This week, Rudy Giuliani’s presidential campaign released a radio ad in which the candidate praised American health care for curing him of prostate cancer and wondered what might have happened to him under the socialized medicine practiced in the United Kingdom, where survival rates for that condition are far lower. In the ad, now running in New Hampshire, Giuliani says: “I had prostate cancer, five, six years ago. My chance of surviving prostate cancer, and thank God I was cured of it, in the United States, 82 percent. My chances of surviving prostate cancer in England, only 44 percent under socialized medicine.” He drew those statistics from an article that I wrote for the Summer 2007 issue of City Journal.

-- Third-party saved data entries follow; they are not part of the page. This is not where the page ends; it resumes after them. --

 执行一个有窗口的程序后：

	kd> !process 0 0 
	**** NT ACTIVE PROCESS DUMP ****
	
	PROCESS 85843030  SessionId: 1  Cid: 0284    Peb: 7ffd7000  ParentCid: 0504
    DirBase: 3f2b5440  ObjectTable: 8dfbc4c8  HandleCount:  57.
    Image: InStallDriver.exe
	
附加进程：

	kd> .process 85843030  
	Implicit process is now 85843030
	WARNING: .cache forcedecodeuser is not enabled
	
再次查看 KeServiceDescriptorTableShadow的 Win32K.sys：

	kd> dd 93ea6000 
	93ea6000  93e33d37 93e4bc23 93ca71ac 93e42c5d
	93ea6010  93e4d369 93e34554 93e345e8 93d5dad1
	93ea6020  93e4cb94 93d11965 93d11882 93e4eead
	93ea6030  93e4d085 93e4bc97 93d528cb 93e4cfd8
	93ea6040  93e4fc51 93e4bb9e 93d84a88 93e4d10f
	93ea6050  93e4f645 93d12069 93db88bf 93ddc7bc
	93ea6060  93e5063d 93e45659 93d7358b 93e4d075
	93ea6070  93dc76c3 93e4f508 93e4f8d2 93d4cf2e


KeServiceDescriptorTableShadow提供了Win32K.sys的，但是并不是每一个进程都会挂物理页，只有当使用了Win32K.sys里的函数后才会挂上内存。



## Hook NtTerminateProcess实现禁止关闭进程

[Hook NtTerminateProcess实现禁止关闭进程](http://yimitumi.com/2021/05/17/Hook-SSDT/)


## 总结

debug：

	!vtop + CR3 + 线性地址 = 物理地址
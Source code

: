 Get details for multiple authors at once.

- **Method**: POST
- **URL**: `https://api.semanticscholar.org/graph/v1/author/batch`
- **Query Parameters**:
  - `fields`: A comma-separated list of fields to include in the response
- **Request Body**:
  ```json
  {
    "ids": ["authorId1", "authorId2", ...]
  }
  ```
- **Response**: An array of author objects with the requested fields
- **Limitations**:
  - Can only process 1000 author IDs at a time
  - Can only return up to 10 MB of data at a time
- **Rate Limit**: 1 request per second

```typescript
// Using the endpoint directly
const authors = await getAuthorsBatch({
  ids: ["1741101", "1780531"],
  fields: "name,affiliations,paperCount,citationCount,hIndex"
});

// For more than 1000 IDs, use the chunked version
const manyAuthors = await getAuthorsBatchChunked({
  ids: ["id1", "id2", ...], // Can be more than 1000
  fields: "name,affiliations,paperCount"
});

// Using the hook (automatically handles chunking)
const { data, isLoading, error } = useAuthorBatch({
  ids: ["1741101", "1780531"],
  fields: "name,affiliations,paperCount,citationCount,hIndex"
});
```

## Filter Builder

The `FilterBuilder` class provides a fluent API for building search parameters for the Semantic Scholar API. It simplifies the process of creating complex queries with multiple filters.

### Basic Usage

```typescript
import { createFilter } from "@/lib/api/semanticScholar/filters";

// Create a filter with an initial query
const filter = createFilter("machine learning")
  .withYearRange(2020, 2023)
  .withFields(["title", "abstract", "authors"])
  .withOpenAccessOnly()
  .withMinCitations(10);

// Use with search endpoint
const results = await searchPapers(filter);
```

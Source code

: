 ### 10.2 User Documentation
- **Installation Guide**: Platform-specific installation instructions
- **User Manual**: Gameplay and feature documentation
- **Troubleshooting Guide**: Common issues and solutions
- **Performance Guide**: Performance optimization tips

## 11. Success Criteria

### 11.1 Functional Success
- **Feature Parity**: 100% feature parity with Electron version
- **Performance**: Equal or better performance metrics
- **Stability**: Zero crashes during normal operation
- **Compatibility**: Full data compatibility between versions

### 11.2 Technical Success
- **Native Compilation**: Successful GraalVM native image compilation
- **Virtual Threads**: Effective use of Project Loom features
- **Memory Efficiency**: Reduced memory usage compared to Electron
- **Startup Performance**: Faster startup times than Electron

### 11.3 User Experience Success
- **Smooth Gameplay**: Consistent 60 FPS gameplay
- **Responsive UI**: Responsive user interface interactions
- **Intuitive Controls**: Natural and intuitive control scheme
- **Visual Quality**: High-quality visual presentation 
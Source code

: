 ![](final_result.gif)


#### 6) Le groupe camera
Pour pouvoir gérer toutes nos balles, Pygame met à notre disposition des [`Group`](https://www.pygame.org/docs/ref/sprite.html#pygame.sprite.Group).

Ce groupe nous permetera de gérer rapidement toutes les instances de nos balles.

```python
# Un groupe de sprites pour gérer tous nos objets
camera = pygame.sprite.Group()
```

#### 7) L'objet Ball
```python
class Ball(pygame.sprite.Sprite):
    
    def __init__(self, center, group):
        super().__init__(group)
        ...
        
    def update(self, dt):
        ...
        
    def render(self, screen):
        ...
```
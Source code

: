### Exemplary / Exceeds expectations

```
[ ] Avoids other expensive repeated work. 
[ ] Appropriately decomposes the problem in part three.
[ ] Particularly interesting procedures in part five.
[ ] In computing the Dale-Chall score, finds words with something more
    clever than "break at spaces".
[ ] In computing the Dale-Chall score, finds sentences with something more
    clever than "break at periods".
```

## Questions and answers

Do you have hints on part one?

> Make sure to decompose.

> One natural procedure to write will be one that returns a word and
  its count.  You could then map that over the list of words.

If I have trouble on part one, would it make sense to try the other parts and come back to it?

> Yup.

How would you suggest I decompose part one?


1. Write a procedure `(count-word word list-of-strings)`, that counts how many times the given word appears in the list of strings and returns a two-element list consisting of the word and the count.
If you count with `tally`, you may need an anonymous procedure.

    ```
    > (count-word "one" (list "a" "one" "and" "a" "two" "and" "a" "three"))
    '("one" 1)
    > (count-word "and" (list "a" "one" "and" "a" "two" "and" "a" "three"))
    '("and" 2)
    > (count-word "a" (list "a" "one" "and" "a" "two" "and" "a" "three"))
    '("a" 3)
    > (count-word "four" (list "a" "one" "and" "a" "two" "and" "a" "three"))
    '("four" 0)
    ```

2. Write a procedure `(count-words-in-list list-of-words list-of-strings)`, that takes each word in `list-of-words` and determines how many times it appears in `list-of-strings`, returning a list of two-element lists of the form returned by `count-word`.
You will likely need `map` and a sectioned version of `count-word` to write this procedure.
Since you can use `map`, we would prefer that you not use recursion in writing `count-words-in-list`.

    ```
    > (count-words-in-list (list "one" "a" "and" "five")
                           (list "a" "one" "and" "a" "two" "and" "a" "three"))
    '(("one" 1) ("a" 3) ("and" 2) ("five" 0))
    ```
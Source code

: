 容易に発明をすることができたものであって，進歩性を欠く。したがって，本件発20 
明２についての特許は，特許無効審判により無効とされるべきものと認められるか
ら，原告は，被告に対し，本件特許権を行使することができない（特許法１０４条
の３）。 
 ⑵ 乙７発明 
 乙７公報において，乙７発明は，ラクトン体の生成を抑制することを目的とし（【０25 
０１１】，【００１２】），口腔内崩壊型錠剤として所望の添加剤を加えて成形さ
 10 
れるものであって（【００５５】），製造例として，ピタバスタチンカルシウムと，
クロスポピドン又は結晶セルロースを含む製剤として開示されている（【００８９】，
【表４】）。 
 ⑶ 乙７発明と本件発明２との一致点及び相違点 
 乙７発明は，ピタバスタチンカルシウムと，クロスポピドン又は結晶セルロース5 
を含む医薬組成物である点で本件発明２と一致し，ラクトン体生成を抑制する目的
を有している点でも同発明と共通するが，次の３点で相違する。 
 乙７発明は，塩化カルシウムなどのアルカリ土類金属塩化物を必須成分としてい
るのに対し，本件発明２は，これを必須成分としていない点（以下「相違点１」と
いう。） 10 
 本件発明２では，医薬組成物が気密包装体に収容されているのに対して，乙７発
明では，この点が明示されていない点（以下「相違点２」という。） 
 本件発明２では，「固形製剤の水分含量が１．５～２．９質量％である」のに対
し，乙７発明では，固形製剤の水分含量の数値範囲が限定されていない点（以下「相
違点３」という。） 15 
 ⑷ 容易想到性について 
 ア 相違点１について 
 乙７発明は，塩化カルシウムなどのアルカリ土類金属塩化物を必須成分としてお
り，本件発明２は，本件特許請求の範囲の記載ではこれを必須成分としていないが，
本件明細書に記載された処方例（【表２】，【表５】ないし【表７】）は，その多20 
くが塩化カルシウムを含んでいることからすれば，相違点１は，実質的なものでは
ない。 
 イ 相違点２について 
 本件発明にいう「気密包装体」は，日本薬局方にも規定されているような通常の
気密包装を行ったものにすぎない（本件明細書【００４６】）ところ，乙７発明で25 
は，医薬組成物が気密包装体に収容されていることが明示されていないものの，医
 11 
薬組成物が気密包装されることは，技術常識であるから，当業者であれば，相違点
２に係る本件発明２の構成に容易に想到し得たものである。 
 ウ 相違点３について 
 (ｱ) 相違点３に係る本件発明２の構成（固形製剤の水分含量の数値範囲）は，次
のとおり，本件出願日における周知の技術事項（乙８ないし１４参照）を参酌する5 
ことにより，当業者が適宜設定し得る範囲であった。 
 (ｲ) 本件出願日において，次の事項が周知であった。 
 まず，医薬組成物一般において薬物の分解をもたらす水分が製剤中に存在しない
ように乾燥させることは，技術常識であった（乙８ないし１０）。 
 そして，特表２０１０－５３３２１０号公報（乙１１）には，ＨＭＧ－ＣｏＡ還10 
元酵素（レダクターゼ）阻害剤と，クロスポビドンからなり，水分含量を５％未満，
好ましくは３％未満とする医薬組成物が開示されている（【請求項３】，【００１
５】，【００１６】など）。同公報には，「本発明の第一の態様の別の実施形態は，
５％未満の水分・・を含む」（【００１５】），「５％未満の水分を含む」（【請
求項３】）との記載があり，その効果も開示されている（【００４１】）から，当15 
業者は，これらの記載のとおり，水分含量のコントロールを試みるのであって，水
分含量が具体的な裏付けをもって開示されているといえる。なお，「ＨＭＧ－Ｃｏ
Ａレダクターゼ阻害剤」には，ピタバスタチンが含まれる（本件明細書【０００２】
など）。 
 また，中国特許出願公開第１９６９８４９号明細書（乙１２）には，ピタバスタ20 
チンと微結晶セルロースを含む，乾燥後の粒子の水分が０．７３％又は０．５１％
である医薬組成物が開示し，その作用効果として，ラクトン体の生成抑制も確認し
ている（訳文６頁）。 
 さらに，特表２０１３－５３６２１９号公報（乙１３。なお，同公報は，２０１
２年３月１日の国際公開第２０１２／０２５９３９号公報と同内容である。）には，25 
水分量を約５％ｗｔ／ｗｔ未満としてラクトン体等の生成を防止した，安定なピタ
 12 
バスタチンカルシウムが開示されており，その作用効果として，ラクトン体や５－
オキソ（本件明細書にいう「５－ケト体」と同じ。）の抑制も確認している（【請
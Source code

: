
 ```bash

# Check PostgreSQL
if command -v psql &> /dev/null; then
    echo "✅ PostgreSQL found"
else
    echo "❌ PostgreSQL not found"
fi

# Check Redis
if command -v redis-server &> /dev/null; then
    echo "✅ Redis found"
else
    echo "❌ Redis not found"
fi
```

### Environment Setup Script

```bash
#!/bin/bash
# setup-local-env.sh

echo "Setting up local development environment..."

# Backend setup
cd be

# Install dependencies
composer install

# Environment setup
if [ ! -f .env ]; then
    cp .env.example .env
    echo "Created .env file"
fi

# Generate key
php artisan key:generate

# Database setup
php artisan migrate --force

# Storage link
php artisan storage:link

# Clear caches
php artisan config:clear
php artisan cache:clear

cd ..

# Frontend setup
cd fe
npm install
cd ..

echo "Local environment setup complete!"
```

The ad has already aroused intense criticism, most of it claiming that survival rates in Britain aren’t nearly so low. ABC News’s Rick Klein, in a blog entry entitled “Rudy’s Fuzzy Healthcare Math,” writes: “To hear Rudy Giuliani describe it in his new radio ad, the British medical system is a scary place. . . . But the data Giuliani cites comes from a single study published eight years ago by a not-for-profit group, and is contradicted by official data from the British government.” Kevin Drum, blogging at CBS News, declares simply: “Giuliani is full of shit.” Ezra Klein of American Prospect agrees on his blog: “It’s—no pun intended—crap. England and America have vritually [sic] the same mortality rates from prostate cancer.”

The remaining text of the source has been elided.